Similarly, Manning asserts that the desire for perfection sabotages one’s image of God. He writes, “The painful consciousness of having sold out for small comforts . . . and small compromises that now seem irreversible is a source of deep distress” (p. 8). Do you agree with the assertion that this kind of acquiescence to a comfortable, rather than radical, life leads to self-loathing, and ought to? Have you ever reproached yourself for selling out for small comforts? Why is this a problem? Or is it?
Manning defines Christian freedom as “the joyful acceptance of this unprecedented and scandalous reversal of the world’s values.” He takes it further by saying it means “to live without gloom by a lackey’s agenda” (p. 27). How might these lofty notions of freedom be realistically embraced in today’s world—or, more specifically, in your life?
Another way that self-hatred comes about is through moralism and legalism (p. 29). Is this form of self hatred operative in your life? How does Manning say we can break free from it?
Quoting John McKenzie, Manning echoes a strong statement: “If the church had applied to the texts on divorce the same kind of exegesis it had applied to the more numerous texts on non-violence and the acquisition of wealth, divorce in the Christian community would be no more common than war and riches” (p. 59). McKenzie and Manning seem to be suggesting that there is a double standard when it comes to morality and that the church is inconsistent in its interpretation. Do you agree?
In a gesture to reclaim those whom the church has wrongfully spurned (because of legalism and judgmentalism), Manning makes a “bold biblical suggestion” that the church should declare a jubilee year, inviting all the disenfranchised Christians to return with a warm welcome (p. 61). Do you believe this would rectify past damages? How? If you considered yourself to be among the disenfranchised, would you attend such a jubilee?
Manning quotes Malcolm Muggeridge: “From the Middle Ages . . . professionals have monotonously neglected art and the imagination as guides to religious truth. I find myself in complete agreement with those who wish to reinstate the mystics, clowns and artists alongside the scholars” (p. 68). What can artists and clowns bring to the religious landscape that professionals cannot?
“Prayer is first and foremost an act of love” (p. 83). What do you think about this statement?
Fear is the primary obstacle to prayer, Manning writes.
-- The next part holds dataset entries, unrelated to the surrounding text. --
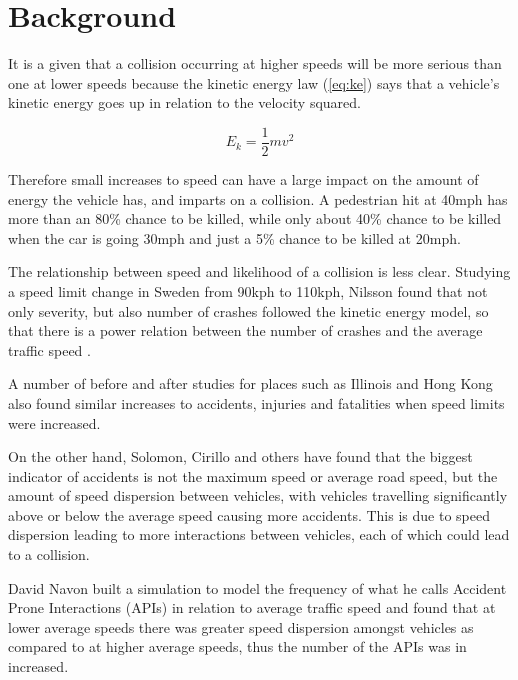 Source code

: \documentclass[10pt,journal,compsoc]{IEEEtran}
\begin{document}

\section{Background}

It is a given that a collision occurring at higher speeds will be more serious than one at lower speeds because the kinetic energy law (\ref{eq:ke}) says that a vehicle's kinetic energy goes up in relation to the velocity squared. 

\begin{equation}
\label{eq:ke}
E_{k} = \frac{1}{2} mv^2
\end{equation}

Therefore small increases to speed can have a large impact on the amount of energy the vehicle has, and imparts on a collision.  A pedestrian hit at 40mph has more than an 80\% chance to be killed, while only about 40\% chance to be killed when the car is going 30mph and just a 5\% chance to be killed at 20mph\cite{fatalityrates}.

The relationship between speed and likelihood of a collision is less clear. Studying a speed limit change in Sweden from 90kph to 110kph, Nilsson found that not only severity, but also number of crashes followed the kinetic energy model, so that there is a power relation between the number of crashes and the average traffic speed \cite{aarts2006driving}.  

A number of before and after studies for places such as Illinois\cite{rock1995impact} and Hong Kong\cite{wong2005would} also found similar increases to accidents, injuries and fatalities when speed limits were increased.

On the other hand, Solomon, Cirillo and others have found that the biggest indicator of accidents is not the maximum speed or average road speed, but the amount of speed dispersion between vehicles, with vehicles travelling significantly above or below the average speed causing more accidents\cite{aarts2006driving}.  This is due to speed dispersion leading to more interactions between vehicles, each of which could lead to a collision.  

David Navon built a simulation to model the frequency of what he calls Accident Prone Interactions (APIs)  in relation to average traffic speed and found that at lower average speeds there was greater speed dispersion amongst vehicles as compared to at higher average speeds, thus the number of the APIs was in increased\cite{navon2003paradox}.  
\end{document}
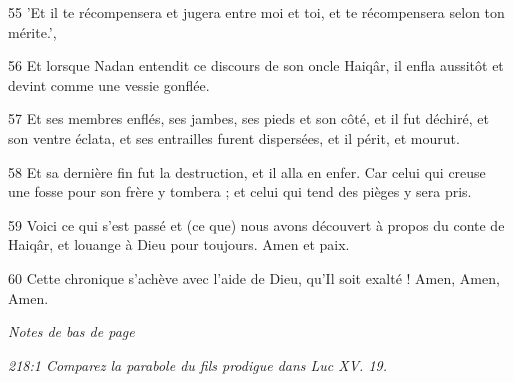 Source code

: \par 55 'Et il te récompensera et jugera entre moi et toi, et te récompensera selon ton mérite.',

\par 56 Et lorsque Nadan entendit ce discours de son oncle Haiqâr, il enfla aussitôt et devint comme une vessie gonflée.

\par 57 Et ses membres enflés, ses jambes, ses pieds et son côté, et il fut déchiré, et son ventre éclata, et ses entrailles furent dispersées, et il périt, et mourut.

\par 58 Et sa dernière fin fut la destruction, et il alla en enfer. Car celui qui creuse une fosse pour son frère y tombera ; et celui qui tend des pièges y sera pris.

\par 59 Voici ce qui s'est passé et (ce que) nous avons découvert à propos du conte de Haiqâr, et louange à Dieu pour toujours. Amen et paix.

\par 60 Cette chronique s'achève avec l'aide de Dieu, qu'Il soit exalté ! Amen, Amen, Amen.

\par \textit{Notes de bas de page}

\par \textit{218:1 Comparez la parabole du fils prodigue dans Luc XV. 19.}



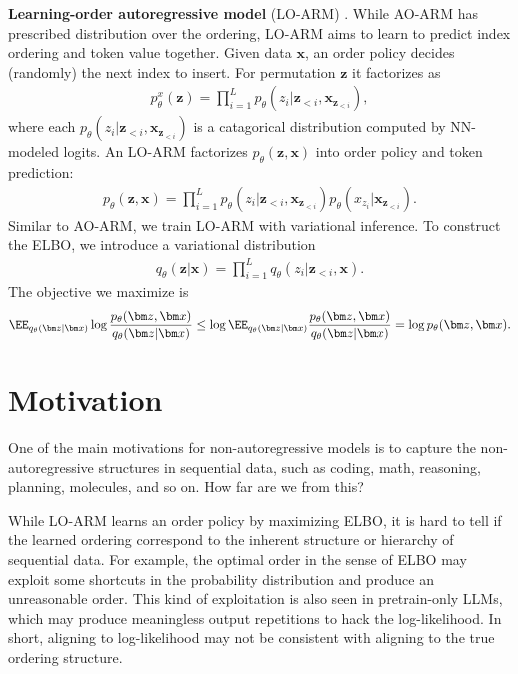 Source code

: \textbf{Learning-order autoregressive model} (LO-ARM) \citep{wang2025learningorder}. While AO-ARM has prescribed distribution over the ordering, LO-ARM aims to learn to predict index ordering and token value together. Given data $\bm x$, an order policy decides (randomly) the next index to insert. For permutation $\bm z$ it factorizes as
\begin{align*}
    p_\theta^x(\bm z)=\prod_{i=1}^Lp_\theta(z_i|\bm z_{<i}, \bm x_{\bm z_{<i}}),
\end{align*}
where each $p_\theta(z_i|\bm z_{<i},\bm x_{\bm z_{<i}})$ is a catagorical distribution computed by NN-modeled logits. An LO-ARM factorizes $p_\theta(\bm z,\bm x)$ into order policy and token prediction:
\begin{align*}
    p_\theta(\bm z,\bm x)=\prod_{i=1}^Lp_\theta(z_i|\bm z_{<i},\bm x_{\bm z_{<i}})p_\theta(x_{z_i}|\bm x_{\bm z_{<i}}).
\end{align*}
Similar to AO-ARM, we train LO-ARM with variational inference. To construct the ELBO, we introduce a variational distribution
\begin{align*}
    q_\theta(\bm z|\bm x)=\prod_{i=1}^Lq_\theta(z_i|\bm z_{<i},\bm x).
\end{align*}
The objective we maximize is
\begin{align*}
    \EE_{q_\theta(\bm z|\bm x)}\log\frac{p_\theta(\bm z,\bm x)}{q_\theta(\bm z|\bm x)}\leq\log\EE_{q_\theta(\bm z|\bm x)}\frac{p_\theta(\bm z,\bm x)}{q_\theta(\bm z|\bm x)}=\log p_\theta(\bm z,\bm x).
\end{align*}

\section{Motivation}
One of the main motivations for non-autoregressive models is to capture the non-autoregressive structures in sequential data, such as coding, math, reasoning, planning, molecules, and so on. How far are we from this?

While LO-ARM learns an order policy by maximizing ELBO, it is hard to tell if the learned ordering correspond to the inherent structure or hierarchy of sequential data. For example, the optimal order in the sense of ELBO may exploit some shortcuts in the probability distribution and produce an unreasonable order. This kind of exploitation is also seen in pretrain-only LLMs, which may produce meaningless output repetitions to hack the log-likelihood. In short, aligning to log-likelihood may not be consistent with aligning to the true ordering structure.


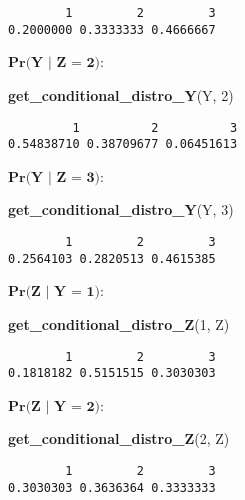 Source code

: \documentclass[
]{article}
\newenvironment{Shaded}{\begin{snugshade}}{\end{snugshade}}
\newcommand{\DecValTok}[1]{\textcolor[rgb]{0.00,0.00,0.81}{#1}}
\newcommand{\FunctionTok}[1]{\textcolor[rgb]{0.13,0.29,0.53}{\textbf{#1}}}
\newcommand{\NormalTok}[1]{#1}
\begin{document}
\begin{verbatim}
        1         2         3 
0.2000000 0.3333333 0.4666667 
\end{verbatim}

\(\textbf{Pr(Y | Z = 2)}\):

\begin{Shaded}
\begin{Highlighting}[]
\FunctionTok{get\_conditional\_distro\_Y}\NormalTok{(Y, }\DecValTok{2}\NormalTok{)}
\end{Highlighting}
\end{Shaded}

\begin{verbatim}
         1          2          3 
0.54838710 0.38709677 0.06451613 
\end{verbatim}

\(\textbf{Pr(Y | Z = 3)}\):

\begin{Shaded}
\begin{Highlighting}[]
\FunctionTok{get\_conditional\_distro\_Y}\NormalTok{(Y, }\DecValTok{3}\NormalTok{)}
\end{Highlighting}
\end{Shaded}

\begin{verbatim}
        1         2         3 
0.2564103 0.2820513 0.4615385 
\end{verbatim}

\(\textbf{Pr(Z | Y = 1)}\):

\begin{Shaded}
\begin{Highlighting}[]
\FunctionTok{get\_conditional\_distro\_Z}\NormalTok{(}\DecValTok{1}\NormalTok{, Z)}
\end{Highlighting}
\end{Shaded}

\begin{verbatim}
        1         2         3 
0.1818182 0.5151515 0.3030303 
\end{verbatim}

\(\textbf{Pr(Z | Y = 2)}\):

\begin{Shaded}
\begin{Highlighting}[]
\FunctionTok{get\_conditional\_distro\_Z}\NormalTok{(}\DecValTok{2}\NormalTok{, Z)}
\end{Highlighting}
\end{Shaded}

\begin{verbatim}
        1         2         3 
0.3030303 0.3636364 0.3333333 
\end{verbatim}
\end{document}
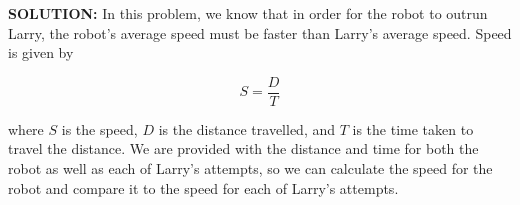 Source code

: \textbf{SOLUTION:}
\blank
In this problem, we know that in order for the robot to outrun Larry, the robot's average speed must be faster than Larry's average speed. Speed is given by

$$ S = \frac{D}{T} $$

where $ S $ is the speed, $ D $ is the distance travelled, and $ T $ is the time taken to travel the distance.  We are provided with the distance and time for both the robot as well as each of Larry's attempts, so we can calculate the speed for the robot and compare it to the speed for each of Larry's attempts. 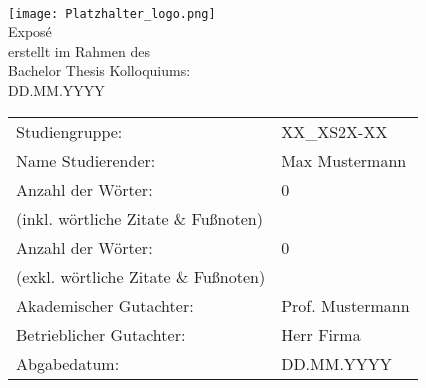 \begin{center}
     \\ [3ex]
    \texttt{[image: Platzhalter\_logo.png]} \\ [3ex]
    \large{Exposé} \\ [-9pt]
    \large{erstellt im Rahmen des} \\ [-9pt]
    \large{Bachelor Thesis Kolloquiums:} \\ [-9pt]
    \large{DD.MM.YYYY}
\end{center}

\renewcommand{\arraystretch}{2.5}
\begin{table}[h]
    \setlength{\tabcolsep}{32pt}
    \begin{tabularx}{\textwidth}{l l}
        Studiengruppe:                       & XX\_XS2X-XX      \\
        Name Studierender:                   & Max Mustermann   \\
        Anzahl der Wörter:                   & 0                \\ [-15pt]
        (inkl. wörtliche Zitate \& Fußnoten) & ~                \\
        Anzahl der Wörter:                   & 0                \\ [-15pt]
        (exkl. wörtliche Zitate \& Fußnoten) & ~                \\
        Akademischer Gutachter:              & Prof. Mustermann \\ [-15pt]
        Betrieblicher Gutachter:             & Herr Firma       \\
        Abgabedatum:                         & DD.MM.YYYY       \\
    \end{tabularx}
\end{table}

\newpage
Why might that be the case? Have you noticed this in your experience of prayer?
Manning affirms M. Scott Peck’s summarization of sin as, ultimately, laziness (p. 89). Do you agree or disagree? In what way?
Manning dismisses those who uphold the notion that our work is our prayer (p. 89) as applying faulty logic. Is God limited in the kinds of prayer he attends to?
In Iris Murdoch’s novel The Nice and the Good, a character is trapped in a cave that is slowly filling with water. In a moment of what Manning refers to as “great lucidity,” the trapped man cries out, “If I ever get out of here, I will be no man’s judge, . . . not to judge, not to be superior, not to exercise power, not to seek, seek, seek. . . . All power is sin and all law is frailty” (p. 100). Why would such a thought come to a desperate man facing death? Do you agree that all power is sin? How is this so? What, then, do we make of church leaders and religious politicians?
Living consistent with the “gospel vision” involves being able to consistently integrate one’s faith, intellectual pursuits, and feelings. Manning says, “Daily we make choices that are either consistent with or contrary to the gospel vision” (p. 105). Do you agree with these assumptions and that the process of decision making is this black-and-white? What might be an example of a decision you have made that is either contrary to the gospel vision or consistent with it?
Manning describes the challenge a fellow Franciscan put to him when he asked, “Do you ever reflect upon the fact that Jesus feels proud of you?” (p. 115). Do you ever reflect upon that fact? In what ways might Jesus feel proud of you?